Discussion in 'Mac Programming' started by gaswerks, Dec 17, 2006.

  1. gaswerks macrumors 6502

    Dec 17, 2006
    I have an older chunk of C code (gcc 4.0) built on a PowerPC platform that runs on my PowerBook G4 w/ OSX 10.3.9 and my iMac G5 w/ OSX 10.4.8. Command line executable reads an input text file, runs a few calcs, then dumps the output to a new text file. I cut-pasted the executable off the G4 and onto the G5 and it ran without any issue. Subsequently and accidentally wiped make files etc from G4, so rebuilding executable could take me some serious time.

    I am now looking at a new Intel machine. Can I do the same executable cut-paste onto and Intel Mac (assuming OSX 10.4.8) and have it run? Without recompiling would the code execute similarily on Intel?

  2. iMeowbot macrumors G3


    Aug 30, 2003
    As long as the program doesn't do anything too deep (not a device driver, plugin, etc.), Rosetta will probably run it fine.

    If there is an Apple dealer nearby, perhaps you could pop the program onto a CD, bring it in, and give it a try before you buy.
  3. fivetoadsloth macrumors 65816


    Aug 15, 2006
    yeah you should be fine and apple stores are really good about letting you try things on there machines. Good luck.
  4. garethlewis2 macrumors 6502

    Dec 6, 2006
    If you are coding in XCode do the following.

    1. Make sure your program works and does not crash leading to horrible crap errors etc.

    2. Open

    3. Goto the directory containing the project you have created with XCode.

    4. In the directory with the project file, type the command xcodebuild.

    5. XCode will build the program into an executable, that is also a universal binary, even though it is only one file.

    6. Type the file <app name> to see what is in the executable.

    7. file 'will' print out <appname> (for architecture ppc) Mach-O executable ppc
    <appname> (for architecture i386) Mach-O executable i386

    8. Congratulations you have built your first UB. Now get back to work.
  5. FireArse macrumors 6502a

    Oct 29, 2004
    Good few tips there!

    Hey garethlewis2, that was some great advice. I remember there were some optimisations for G5 ppc over G4 ppc, is there any of the same for Xeon over Core Duo chips?


  6. Soulstorm macrumors 68000


    Feb 1, 2005
    Of course there is. But what program are you developing so that you need to optimize for a specific hardware?

    Also, you can use Xcode and avoid messing with the terminal app to make a universal binary. I find it much easier this way.
  7. garethlewis2 macrumors 6502

    Dec 6, 2006
    Or you could just do as I wrote and use xcodebuild, since you

    A. Don't have to change the project from debug to release.

    B. Worry about making sure you switched zero-link off.

    C. It's the recommened way start deployment.
  8. Soulstorm macrumors 68000


    Feb 1, 2005
    A and B) You make it sound as its bad, but it is actually a lot easier to do that than opening terminal, typing the commands etc. My way, it's just a 2-button thingie to do. Also, if you have zerolink active, and you have built your project in this basis, the terminal will get you errors.

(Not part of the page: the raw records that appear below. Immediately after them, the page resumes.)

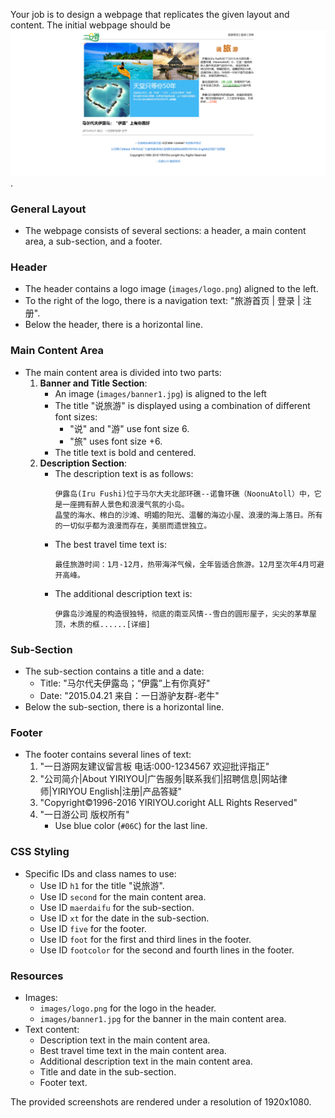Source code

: 
Your job is to design a webpage that replicates the given layout and content. The initial webpage should be ![initial webpage](./_images/origin.png).

### General Layout
- The webpage consists of several sections: a header, a main content area, a sub-section, and a footer.

### Header
- The header contains a logo image (`images/logo.png`) aligned to the left.
- To the right of the logo, there is a navigation text: "旅游首页 | 登录 | 注册".
- Below the header, there is a horizontal line.

### Main Content Area
- The main content area is divided into two parts:
  1. **Banner and Title Section**:
     - An image (`images/banner1.jpg`) is aligned to the left
     - The title "说旅游" is displayed using a combination of different font sizes:
       - "说" and "游" use font size 6.
       - "旅" uses font size +6.
     - The title text is bold and centered.
  2. **Description Section**:
     - The description text is as follows:
       ```
       伊露岛(Iru Fushi)位于马尔大夫北部环礁--诺鲁环礁（NoonuAtoll）中，它是一座拥有醉人景色和浪漫气氛的小岛。
       晶莹的海水、棉白的沙滩、明媚的阳光、温馨的海边小屋、浪漫的海上落日。所有的一切似乎都为浪漫而存在，美丽而遗世独立。
       ```
     - The best travel time text is:
       ```
       最佳旅游时间：1月-12月，热带海洋气候，全年皆适合旅游。12月至次年4月可避开高峰。
       ```
     - The additional description text is:
       ```
       伊露岛沙滩屋的构造很独特，彻底的南亚风情--雪白的圆形屋子，尖尖的茅草屋顶，木质的框......[详细]
       ```

### Sub-Section
- The sub-section contains a title and a date:
  - Title: "马尔代夫伊露岛；“伊露”上有你真好"
  - Date: "2015.04.21 来自：一日游驴友群-老牛"
- Below the sub-section, there is a horizontal line.

### Footer
- The footer contains several lines of text:
  1. "一日游网友建议留言板 电话:000-1234567 欢迎批评指正"
  2. "公司简介|About YIRIYOU|广告服务|联系我们|招聘信息|网站律师|YIRIYOU English|注册|产品答疑"
  3. "Copyright©1996-2016 YIRIYOU.coright ALL Rights Reserved"
  4. "一日游公司 版权所有"
     - Use blue color (`#06C`) for the last line.

### CSS Styling
- Specific IDs and class names to use:
  - Use ID `h1` for the title "说旅游".
  - Use ID `second` for the main content area.
  - Use ID `maerdaifu` for the sub-section.
  - Use ID `xt` for the date in the sub-section.
  - Use ID `five` for the footer.
  - Use ID `foot` for the first and third lines in the footer.
  - Use ID `footcolor` for the second and fourth lines in the footer.

### Resources
- Images:
  - `images/logo.png` for the logo in the header.
  - `images/banner1.jpg` for the banner in the main content area.
- Text content:
  - Description text in the main content area.
  - Best travel time text in the main content area.
  - Additional description text in the main content area.
  - Title and date in the sub-section.
  - Footer text.

The provided screenshots are rendered under a resolution of 1920x1080.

At least that happened last time I checked. Avoid allowing zerolink, unless you plan on deactivating it soon.

    C)Why is that? Recommended by whom if I may ask? (I really don't know, I'm just asking)
  9. garethlewis2 macrumors 6502

    Dec 6, 2006
    It is recommened by all dev teams as it allows the build to be run at night. Since CVS or subversion can be controlled by a script, most build systems will do the following.

    cvs checkout all the source code and resources needed for a build.

    The project file for the entire project need to be somehow built. You should not be using the project file for a single developer out of a team. What happens if their project file for release only builds for PPC, etc.

    xcodebuild can then build the system.

    Next you can deploy the built app to wherever it is required.

    This of course can be done graphically, but it is tedious and having an automated system almost always cuts out human error.

    If you are just working on your own, then building in XCode is a simple solution. If you are part of a team, you will want to use a build tool. Whether it is built from bash, perl, etc is irrelevant. It needs to be done for a team, so the developers don't start tearing their hair out wondering why code that compiles and executes correctly on their machines won't work on a near identical machine at a client site.
  10. iMeowbot macrumors G3


    Aug 30, 2003
    It ought to be pointed out here for future readers that xcodebuild does not help with the problem in the original post, missing makefiles.